#### [How to complete this task]
Should an entry contain an image, omit it and repeat the rest exactly.

(Stored items from a collection)
□ □ □

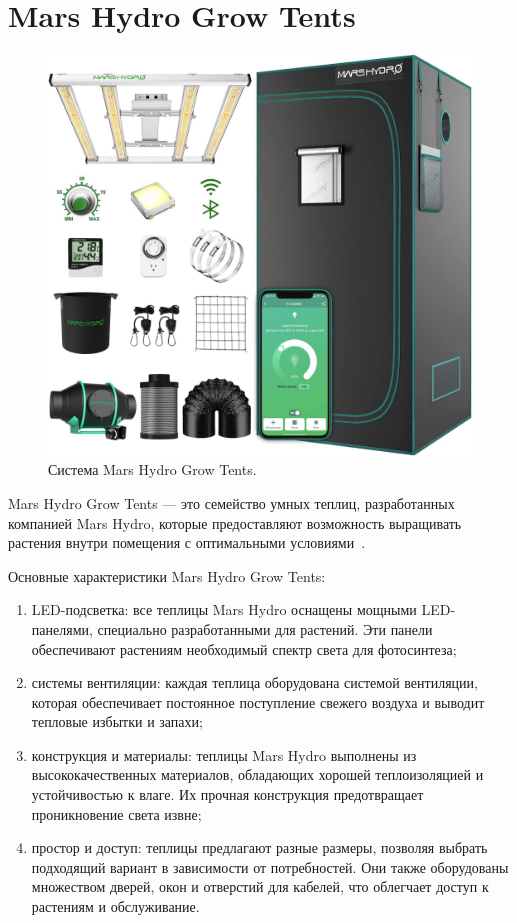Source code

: \section{Mars Hydro Grow Tents}

\begin{figure}
    \centering
    \includegraphics[scale=0.3]{images/MarsHydroGrowTents.png}
    \caption{Система Mars Hydro Grow Tents.}
    \label{fig:MarsHydroGrowTents}
\end{figure}

Mars Hydro Grow Tents --- это семейство умных теплиц, разработанных компанией Mars Hydro, которые предоставляют возможность выращивать растения внутри помещения с оптимальными условиями~\cite{Mars}.

Основные характеристики Mars Hydro Grow Tents:

\begin{enumerate}
    \item LED-подсветка: все теплицы Mars Hydro оснащены мощными LED-панелями, специально разработанными для растений. Эти панели обеспечивают растениям необходимый спектр света для фотосинтеза;
    \item системы вентиляции: каждая теплица оборудована системой вентиляции, которая обеспечивает постоянное поступление свежего воздуха и выводит тепловые избытки и запахи;
    \item конструкция и материалы: теплицы Mars Hydro выполнены из высококачественных материалов, обладающих хорошей теплоизоляцией и устойчивостью к влаге. Их прочная конструкция предотвращает проникновение света извне;
    \item простор и доступ: теплицы предлагают разные размеры, позволяя выбрать подходящий вариант в зависимости от потребностей. Они также оборудованы множеством дверей, окон и отверстий для кабелей, что облегчает доступ к растениям и обслуживание.
\end{enumerate}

□ □ □

#### [Your solution]
Source code

: \section{Mars Hydro Grow Tents}

\begin{figure}
    \centering
    \includegraphics[scale=0.3]{images/MarsHydroGrowTents.png}
    \caption{Система Mars Hydro Grow Tents.}
    \label{fig:MarsHydroGrowTents}
\end{figure}

Mars Hydro Grow Tents --- это семейство умных теплиц, разработанных компанией Mars Hydro, которые предоставляют возможность выращивать растения внутри помещения с оптимальными условиями~\cite{Mars}.

Основные характеристики Mars Hydro Grow Tents:

\begin{enumerate}
    \item LED-подсветка: все теплицы Mars Hydro оснащены мощными LED-панелями, специально разработанными для растений. Эти панели обеспечивают растениям необходимый спектр света для фотосинтеза;
    \item системы вентиляции: каждая теплица оборудована системой вентиляции, которая обеспечивает постоянное поступление свежего воздуха и выводит тепловые избытки и запахи;
    \item конструкция и материалы: теплицы Mars Hydro выполнены из высококачественных материалов, обладающих хорошей теплоизоляцией и устойчивостью к влаге. Их прочная конструкция предотвращает проникновение света извне;
    \item простор и доступ: теплицы предлагают разные размеры, позволяя выбрать подходящий вариант в зависимости от потребностей. Они также оборудованы множеством дверей, окон и отверстий для кабелей, что облегчает доступ к растениям и обслуживание.
\end{enumerate}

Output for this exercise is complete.